Gekleidet in Reizwäsche, vollgepumpt mit Viagra und Sexuallustverstärkern und geduscht mit Sumpfkrötenlockstoffen hatte ich jetzt, so wie es aussah, den ganzen Tag nichts weiter zu tun als wie ein Depp in der Kulisse zu sitzen, während Antonella es um mich herum mit Basti trieb. Ich glaubte zu zerplatzen.
„Was? Wieso?“, rief ich.
„Weil Sie ein langweiliger Typ sind! Sogar die Büroklammern in Ihrem Spot wirken irgendwie ... interessanter; genau der Typ für die Rolle“, schwärmte der Regisseur und verstummte dann, weil ich aufgesprungen war und mich auf Antonella stürzte, die knapp entkam und kreischend in alle Richtungen flüchtete, während ich brünstig brüllte wie ein Auerochse, sie solle jetzt sofort herkommen! Mir war jetzt alles egal! Ich ließ mich nicht verarschen! – Antonella und der italienische Hüne stürzten über umkrachende Stühle ins Bad und verrammelten von innen die Tür, die ich trotz wütenden Gezerres am Griffs nicht aufbekam – aber den Kameramann hatte ich in der Zimmerecke bereits in die Enge getrieben – ich riss mir schon die Knöpfe der Hose auf, als der Regisseur mich von hinten packte; ich stürzte mit ihm zu Boden und begann, ihn wild und geil zu küssen – bis mich irgendetwas sehr hart am Kopf traf. Es wurde schwarz. Ich streckte alle Fünfe von mir. Mein erster Einsatz als Filmstar war beendet.

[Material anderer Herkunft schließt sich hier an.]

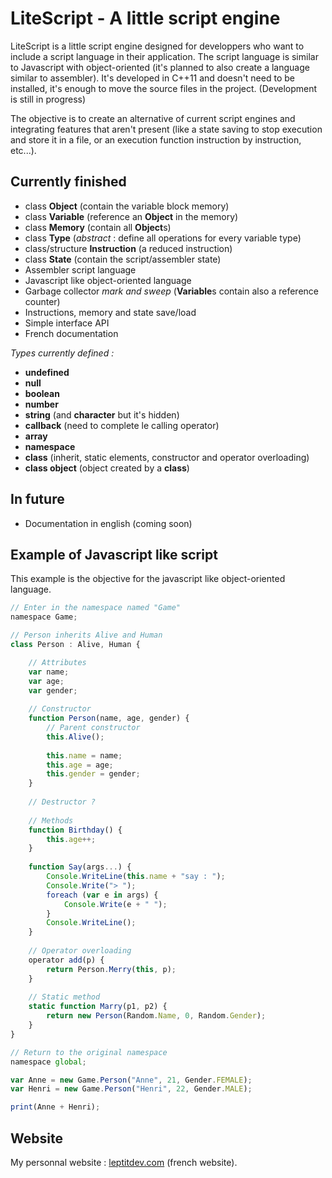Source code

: # LiteScript - A little script engine

LiteScript is a little script engine designed for developpers who want to include a script language in their application. The script language is similar to Javascript with object-oriented (it's planned to also create a language similar to assembler). It's developed in C++11 and doesn't need to be installed, it's enough to move the source files in the project.
(Development is still in progress)

The objective is to create an alternative of current script engines and integrating features that aren't present (like a state saving to stop execution and store it in a file, or an execution function instruction by instruction, etc...).

## Currently finished

* class **Object** (contain the variable block memory)
* class **Variable** (reference an **Object** in the memory)
* class **Memory** (contain all **Object**s)
* class **Type** (*abstract* : define all operations for every variable type)
* class/structure **Instruction** (a reduced instruction)
* class **State** (contain the script/assembler state)
* Assembler script language
* Javascript like object-oriented language
* Garbage collector *mark and sweep* (**Variable**s contain also a reference counter)
* Instructions, memory and state save/load
* Simple interface API
* French documentation

*Types currently defined :*

* **undefined**
* **null**
* **boolean**
* **number**
* **string** (and **character** but it's hidden)
* **callback** (need to complete le calling operator)
* **array**
* **namespace**
* **class** (inherit, static elements, constructor and operator overloading)
* **class object** (object created by a **class**)

## In future

* Documentation in english (coming soon)

## Example of Javascript like script

This example is the objective for the javascript like object-oriented language.

```javascript
// Enter in the namespace named "Game"
namespace Game;

// Person inherits Alive and Human
class Person : Alive, Human {

    // Attributes
    var name;
    var age;
    var gender;
    
    // Constructor
    function Person(name, age, gender) {
    	// Parent constructor
    	this.Alive();
        
    	this.name = name;
        this.age = age;
        this.gender = gender;
    }
    
    // Destructor ?
    
    // Methods
    function Birthday() {
    	this.age++;
    }
    
    function Say(args...) {
    	Console.WriteLine(this.name + "say : ");
        Console.Write("> ");
    	foreach (var e in args) {
        	Console.Write(e + " ");
        }
        Console.WriteLine();
    }
    
    // Operator overloading
    operator add(p) {
        return Person.Merry(this, p);
    }
    
    // Static method
    static function Marry(p1, p2) {
    	return new Person(Random.Name, 0, Random.Gender);
    }
}

// Return to the original namespace
namespace global;

var Anne = new Game.Person("Anne", 21, Gender.FEMALE);
var Henri = new Game.Person("Henri", 22, Gender.MALE);

print(Anne + Henri);
```

## Website

My personnal website : [leptitdev.com](http://leptitdev.com) (french website).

Von der Strafanzeige wegen „sexuellen Angriffs auf das Team einer Pornofilmproduktion“ spreche ich auch jetzt, Monate danach, nur äußerst ungern. Allerdings kann ich seit jenem Tag an keinem Weiher mehr vorbeigehen, ohne dass ein erhebliches Quaken der weiblichen Kröten einsetzt. Vielleicht trete ich - eines Tages - damit bei WETTEN DASS auf.